Slovakia’s populist prime minister, Robert Fico, was injured in an attack on Wednesday, according to the country’s president.

Local media reported that Mr. Fico, a veteran politician, had been shot and wounded in the central Slovakian town of Handlova, where he had been meeting with supporters.

President Zuzana Caputova, whose pro-Western stance has put her at odds with Mr. Fico, condemned what she described as a “brutal and reckless attack.”

“I am shocked,” she wrote in a message on Facebook. “I wish Robert Fico a lot of strength in this critical moment to recover from the attack.”

The extent of Mr. Fico’s injuries was not immediately known.
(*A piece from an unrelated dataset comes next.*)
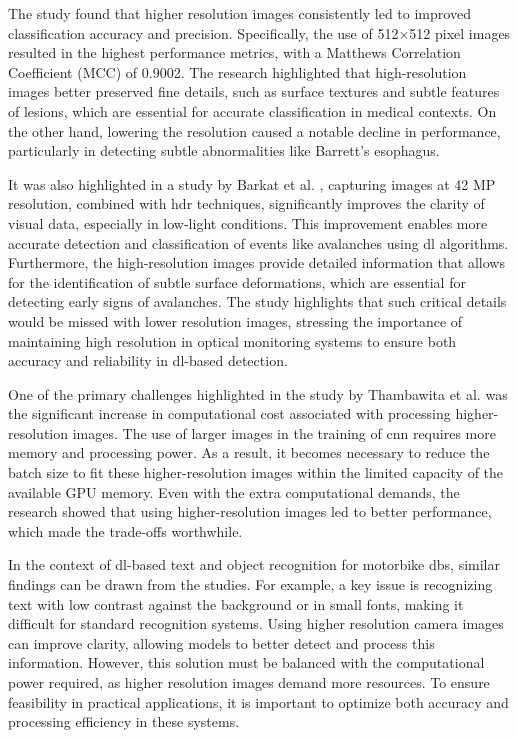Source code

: The study \cite{RES_IMP} found that higher resolution images consistently led to improved classification accuracy and precision. Specifically, the use of 512×512 pixel images resulted in the highest performance metrics, with a Matthews Correlation Coefficient (MCC) of 0.9002. The research highlighted that high-resolution images better preserved fine details, such as surface textures and subtle features of lesions, which are essential for accurate classification in medical contexts. On the other hand, lowering the resolution caused a notable decline in performance, particularly in detecting subtle abnormalities like Barrett’s esophagus.

It was also highlighted in a study by Barkat et al. \cite{RES_HDR_IMP}, capturing images at 42 MP resolution, combined with \gls{hdr} techniques, significantly improves the clarity of visual data, especially in low-light conditions. This improvement enables more accurate detection and classification of events like avalanches using \gls{dl} algorithms. Furthermore, the high-resolution images provide detailed information that allows for the identification of subtle surface deformations, which are essential for detecting early signs of avalanches. The study highlights that such critical details would be missed with lower resolution images, stressing the importance of maintaining high resolution in optical monitoring systems to ensure both accuracy and reliability in \gls{dl}-based detection.

One of the primary challenges highlighted in the study by Thambawita et al. \cite{RES_IMP} was the significant increase in computational cost associated with processing higher-resolution images. The use of larger images in the training of \gls{cnn} requires more memory and processing power. As a result, it becomes necessary to reduce the batch size to fit these higher-resolution images within the limited capacity of the available GPU memory. Even with the extra computational demands, the research showed that using higher-resolution images led to better performance, which made the trade-offs worthwhile.

In the context of \gls{dl}-based text and object recognition for motorbike \gls{db}s, similar findings can be drawn from the studies. For example, a key issue is recognizing text with low contrast against the background or in small fonts, making it difficult for standard recognition systems. Using higher resolution camera images can improve clarity, allowing models to better detect and process this information. However, this solution must be balanced with the computational power required, as higher resolution images demand more resources. To ensure feasibility in practical applications, it is important to optimize both accuracy and processing efficiency in these systems.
There was no immediate comment from the prime minister’s office or from the police.

Images from the scene published by the Reuters news agency showing what appeared to be members of Mr. Fico’s security detail running around a black sedan. Other images showed a person handcuffed on the ground at the scene.

Ms. Caputova, whose term ends in June, has used her limited powers to resist Mr. Fico’s drift toward Russia and his efforts to limit the judiciary’s ability to prosecute corruption.

Mr. Fico has aligned with the Hungarian prime minister, Viktor Orban, in opposing aid to Ukraine and challenging mainstream opinions within the European Union.

Ursula von der Leyen, the president of the European Commission who has butted heads with Mr. Fico in the past, said she strongly condemned the “vile attack.”

“Such acts of violence have no place in our society and undermine democracy, our most precious common good,” she wrote on social media.

Mr. Fico, who ended an earlier stint as prime minister by resigning in 2018 amid a swirl of corruption accusations, has also followed Mr. Orban in trying to neuter his country’s judiciary and in casting supporters of Ukraine as disloyal lackeys of the United States.

Mr. Fico returned to power after a general election in September, reviving a political career that many had considered over when he quit amid large street protests after the killing of an investigative journalist who had been looking into government graft.